1b. Approach (from AD-416):
The effects of Strawberry (SB) and/or Blueberry (BB) dietary supplementations (8 wks)(control, 2% BB, 2% SB or 1% each SB/BB extracts in the diet for 8 weeks) will be examined in non-irradiated or irradiated (4 mo Sprague Dawley) rats using cognitive and motor tasks. The tests utilized will be age-sensitive motor (inclined screen) and cognitive behaviors (Morris water maze performance, elevated plus maze, sensorimotor gating).
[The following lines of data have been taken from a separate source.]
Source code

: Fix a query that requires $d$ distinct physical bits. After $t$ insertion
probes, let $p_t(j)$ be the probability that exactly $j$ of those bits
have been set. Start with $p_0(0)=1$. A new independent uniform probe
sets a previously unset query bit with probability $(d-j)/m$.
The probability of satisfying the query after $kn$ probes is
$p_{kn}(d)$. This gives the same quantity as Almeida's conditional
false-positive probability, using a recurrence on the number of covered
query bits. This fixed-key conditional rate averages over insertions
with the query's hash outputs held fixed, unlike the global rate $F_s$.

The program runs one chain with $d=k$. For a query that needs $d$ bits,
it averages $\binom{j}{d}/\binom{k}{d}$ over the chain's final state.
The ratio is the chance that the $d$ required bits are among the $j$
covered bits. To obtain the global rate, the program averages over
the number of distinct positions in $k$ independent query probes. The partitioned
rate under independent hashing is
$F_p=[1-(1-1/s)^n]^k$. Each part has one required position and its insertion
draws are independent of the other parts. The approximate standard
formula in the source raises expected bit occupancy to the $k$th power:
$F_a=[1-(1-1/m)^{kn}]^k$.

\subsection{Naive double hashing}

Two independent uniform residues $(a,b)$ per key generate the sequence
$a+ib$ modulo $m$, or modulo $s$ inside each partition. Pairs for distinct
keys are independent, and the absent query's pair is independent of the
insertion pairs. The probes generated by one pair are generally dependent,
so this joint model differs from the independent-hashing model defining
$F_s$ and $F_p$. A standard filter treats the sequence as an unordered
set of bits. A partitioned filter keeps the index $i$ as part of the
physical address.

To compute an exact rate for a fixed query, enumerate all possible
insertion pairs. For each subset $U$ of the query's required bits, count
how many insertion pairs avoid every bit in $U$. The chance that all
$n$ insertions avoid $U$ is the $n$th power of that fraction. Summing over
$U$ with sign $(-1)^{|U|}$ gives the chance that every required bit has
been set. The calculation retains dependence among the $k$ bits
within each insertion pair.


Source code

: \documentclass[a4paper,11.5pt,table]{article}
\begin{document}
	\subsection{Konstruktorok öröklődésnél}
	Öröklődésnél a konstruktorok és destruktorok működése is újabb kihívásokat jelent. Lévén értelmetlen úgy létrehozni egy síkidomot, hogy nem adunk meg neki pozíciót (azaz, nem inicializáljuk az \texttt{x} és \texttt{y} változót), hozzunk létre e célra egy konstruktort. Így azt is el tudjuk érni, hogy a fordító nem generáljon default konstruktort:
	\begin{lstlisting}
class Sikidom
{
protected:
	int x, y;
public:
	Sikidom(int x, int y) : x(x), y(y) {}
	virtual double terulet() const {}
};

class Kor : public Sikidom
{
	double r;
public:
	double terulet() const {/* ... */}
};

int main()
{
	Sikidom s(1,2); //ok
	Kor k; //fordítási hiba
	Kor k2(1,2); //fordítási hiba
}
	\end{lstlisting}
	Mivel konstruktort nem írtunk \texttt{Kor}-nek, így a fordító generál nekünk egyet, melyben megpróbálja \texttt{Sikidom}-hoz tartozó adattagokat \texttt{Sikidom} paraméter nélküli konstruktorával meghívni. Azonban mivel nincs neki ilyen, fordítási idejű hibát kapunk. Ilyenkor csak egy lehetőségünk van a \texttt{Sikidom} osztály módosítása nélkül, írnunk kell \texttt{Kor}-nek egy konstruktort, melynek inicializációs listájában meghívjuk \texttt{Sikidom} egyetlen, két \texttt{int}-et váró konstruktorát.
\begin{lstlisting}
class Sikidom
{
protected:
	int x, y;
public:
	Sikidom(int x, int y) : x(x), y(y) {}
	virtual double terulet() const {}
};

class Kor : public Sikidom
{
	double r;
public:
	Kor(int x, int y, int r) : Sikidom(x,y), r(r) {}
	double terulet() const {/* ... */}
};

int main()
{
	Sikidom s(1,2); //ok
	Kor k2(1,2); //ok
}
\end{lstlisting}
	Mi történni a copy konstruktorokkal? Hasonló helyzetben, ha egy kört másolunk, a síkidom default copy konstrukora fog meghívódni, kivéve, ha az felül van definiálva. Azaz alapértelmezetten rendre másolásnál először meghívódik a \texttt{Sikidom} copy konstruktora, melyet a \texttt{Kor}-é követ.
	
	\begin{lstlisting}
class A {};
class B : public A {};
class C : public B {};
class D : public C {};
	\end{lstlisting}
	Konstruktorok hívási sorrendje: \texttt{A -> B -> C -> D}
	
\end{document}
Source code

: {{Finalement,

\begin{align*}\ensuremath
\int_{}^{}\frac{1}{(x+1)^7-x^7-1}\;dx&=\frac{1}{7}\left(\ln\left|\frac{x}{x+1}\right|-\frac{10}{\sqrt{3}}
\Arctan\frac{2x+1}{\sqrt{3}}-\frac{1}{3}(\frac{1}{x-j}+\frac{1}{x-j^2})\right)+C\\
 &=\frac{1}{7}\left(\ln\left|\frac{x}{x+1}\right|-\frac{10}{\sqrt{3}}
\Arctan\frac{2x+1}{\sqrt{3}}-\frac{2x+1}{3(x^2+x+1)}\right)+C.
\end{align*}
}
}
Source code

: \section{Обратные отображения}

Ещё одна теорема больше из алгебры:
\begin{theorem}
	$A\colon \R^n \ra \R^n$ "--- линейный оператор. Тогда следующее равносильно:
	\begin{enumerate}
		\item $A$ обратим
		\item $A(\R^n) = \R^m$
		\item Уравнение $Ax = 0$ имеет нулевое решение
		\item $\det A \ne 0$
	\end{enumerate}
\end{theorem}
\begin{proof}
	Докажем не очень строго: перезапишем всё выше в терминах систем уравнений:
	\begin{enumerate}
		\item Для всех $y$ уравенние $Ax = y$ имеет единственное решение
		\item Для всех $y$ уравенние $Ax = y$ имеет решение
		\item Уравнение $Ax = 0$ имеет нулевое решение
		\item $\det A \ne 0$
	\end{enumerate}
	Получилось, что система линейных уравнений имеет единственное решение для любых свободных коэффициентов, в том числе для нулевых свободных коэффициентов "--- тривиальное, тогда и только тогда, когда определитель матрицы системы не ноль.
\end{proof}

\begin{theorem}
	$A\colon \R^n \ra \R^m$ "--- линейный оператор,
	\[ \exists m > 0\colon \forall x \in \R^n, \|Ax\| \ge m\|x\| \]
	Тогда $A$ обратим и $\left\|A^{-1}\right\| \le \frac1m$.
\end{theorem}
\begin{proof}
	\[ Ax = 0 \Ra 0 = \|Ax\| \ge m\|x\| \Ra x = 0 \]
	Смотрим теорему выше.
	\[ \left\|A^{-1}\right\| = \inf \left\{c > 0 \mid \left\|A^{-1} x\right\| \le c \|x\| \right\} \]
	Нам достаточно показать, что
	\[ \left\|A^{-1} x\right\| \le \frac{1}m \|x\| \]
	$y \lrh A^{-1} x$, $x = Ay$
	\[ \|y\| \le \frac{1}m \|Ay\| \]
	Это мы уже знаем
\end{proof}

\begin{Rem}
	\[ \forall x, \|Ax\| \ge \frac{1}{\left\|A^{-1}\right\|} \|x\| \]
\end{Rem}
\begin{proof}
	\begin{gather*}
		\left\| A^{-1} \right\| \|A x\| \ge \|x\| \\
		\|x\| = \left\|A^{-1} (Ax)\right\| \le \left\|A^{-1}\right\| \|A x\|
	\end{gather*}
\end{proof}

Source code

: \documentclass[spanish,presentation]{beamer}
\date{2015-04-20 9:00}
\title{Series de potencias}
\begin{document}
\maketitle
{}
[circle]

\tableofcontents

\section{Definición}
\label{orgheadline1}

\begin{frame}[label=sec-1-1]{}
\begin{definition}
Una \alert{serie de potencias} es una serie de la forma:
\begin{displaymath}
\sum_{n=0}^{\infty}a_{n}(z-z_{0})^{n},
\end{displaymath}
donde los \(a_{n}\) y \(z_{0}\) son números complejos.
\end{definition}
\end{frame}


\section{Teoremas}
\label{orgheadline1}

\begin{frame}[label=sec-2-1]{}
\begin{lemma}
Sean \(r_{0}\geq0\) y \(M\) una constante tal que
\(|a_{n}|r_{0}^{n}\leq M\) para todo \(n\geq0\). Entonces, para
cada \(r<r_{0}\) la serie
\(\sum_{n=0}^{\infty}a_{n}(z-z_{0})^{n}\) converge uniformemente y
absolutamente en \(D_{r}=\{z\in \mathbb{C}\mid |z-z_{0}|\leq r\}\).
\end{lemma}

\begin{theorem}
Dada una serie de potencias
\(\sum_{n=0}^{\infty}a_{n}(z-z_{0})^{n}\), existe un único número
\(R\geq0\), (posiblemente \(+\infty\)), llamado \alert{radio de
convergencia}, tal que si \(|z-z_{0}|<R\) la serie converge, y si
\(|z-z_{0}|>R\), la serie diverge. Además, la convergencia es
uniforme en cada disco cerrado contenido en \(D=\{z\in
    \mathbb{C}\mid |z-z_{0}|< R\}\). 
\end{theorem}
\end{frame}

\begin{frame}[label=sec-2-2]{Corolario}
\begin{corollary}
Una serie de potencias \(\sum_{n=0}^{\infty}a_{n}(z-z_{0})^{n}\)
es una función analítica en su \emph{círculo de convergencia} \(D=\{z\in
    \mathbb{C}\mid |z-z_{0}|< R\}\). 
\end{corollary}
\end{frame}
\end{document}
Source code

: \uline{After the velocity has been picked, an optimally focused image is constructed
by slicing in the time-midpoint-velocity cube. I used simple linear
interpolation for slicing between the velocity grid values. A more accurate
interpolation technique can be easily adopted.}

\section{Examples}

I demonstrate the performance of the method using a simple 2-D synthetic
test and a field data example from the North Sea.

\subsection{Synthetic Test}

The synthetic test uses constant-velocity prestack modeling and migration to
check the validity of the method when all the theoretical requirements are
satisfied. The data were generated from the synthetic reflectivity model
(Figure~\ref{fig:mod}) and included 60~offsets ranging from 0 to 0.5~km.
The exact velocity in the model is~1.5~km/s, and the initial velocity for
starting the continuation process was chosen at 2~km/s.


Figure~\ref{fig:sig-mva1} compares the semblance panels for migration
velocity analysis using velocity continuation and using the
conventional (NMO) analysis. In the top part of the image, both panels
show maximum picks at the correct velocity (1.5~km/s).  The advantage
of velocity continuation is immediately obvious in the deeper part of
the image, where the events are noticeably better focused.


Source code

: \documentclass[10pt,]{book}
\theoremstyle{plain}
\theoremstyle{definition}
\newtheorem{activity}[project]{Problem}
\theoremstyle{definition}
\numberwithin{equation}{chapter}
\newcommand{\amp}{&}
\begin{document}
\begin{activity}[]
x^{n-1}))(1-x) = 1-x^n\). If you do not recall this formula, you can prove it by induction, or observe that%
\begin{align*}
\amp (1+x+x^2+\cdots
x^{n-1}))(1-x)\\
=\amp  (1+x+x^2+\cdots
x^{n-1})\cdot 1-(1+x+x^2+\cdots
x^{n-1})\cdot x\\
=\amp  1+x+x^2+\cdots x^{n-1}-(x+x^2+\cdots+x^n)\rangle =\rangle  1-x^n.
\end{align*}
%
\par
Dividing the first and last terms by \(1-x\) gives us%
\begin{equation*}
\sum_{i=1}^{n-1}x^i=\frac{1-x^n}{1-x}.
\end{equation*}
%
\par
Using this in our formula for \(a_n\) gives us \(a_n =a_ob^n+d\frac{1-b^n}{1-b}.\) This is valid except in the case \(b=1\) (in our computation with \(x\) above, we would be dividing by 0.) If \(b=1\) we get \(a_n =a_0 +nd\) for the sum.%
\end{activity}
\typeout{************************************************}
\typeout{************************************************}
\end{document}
We will then determine the effects of the supplementations on neuronal signaling and correlate these with alterations in behavioral parameters determined. We will utilize several techniques (e.g., Western blot analyses and immunocytochemistry) to assess the changes in several markers of phosphorylation that are important in cell communication and neurogenesis (e.g., calcium-dependent protein kinase C, PKC; extracellular signal regulated kinases, ERK).
3. Progress Report:
The study was aimed to determine the detrimental effects of different high energy radiation particles (specifically encountered by astronauts) on the brain, and to explore the means to prevent the damage, if any. Charged particles with varying radiation energy caused extensive damage, in the long run, to key regions of the brain in young rats and emulated an effect similar to that of accelerated aging. The cause for this effect was extensive oxidative stress and inflammation, leading to the accumulation of damaged proteins in key regions of the brain. Therefore, this year we fed the animals high-antioxidant strawberry and blueberry diets for two months before the radiation and one month post radiation exposure. Animals fed the blueberry and strawberry diets showed better effects with respect to behavior and motor functions, and within brain regions, berries were able to limit the damage of radiation by boosting defense mechanisms and reducing accumulation of toxic debris. This project was completed this year, and this serves as the final report.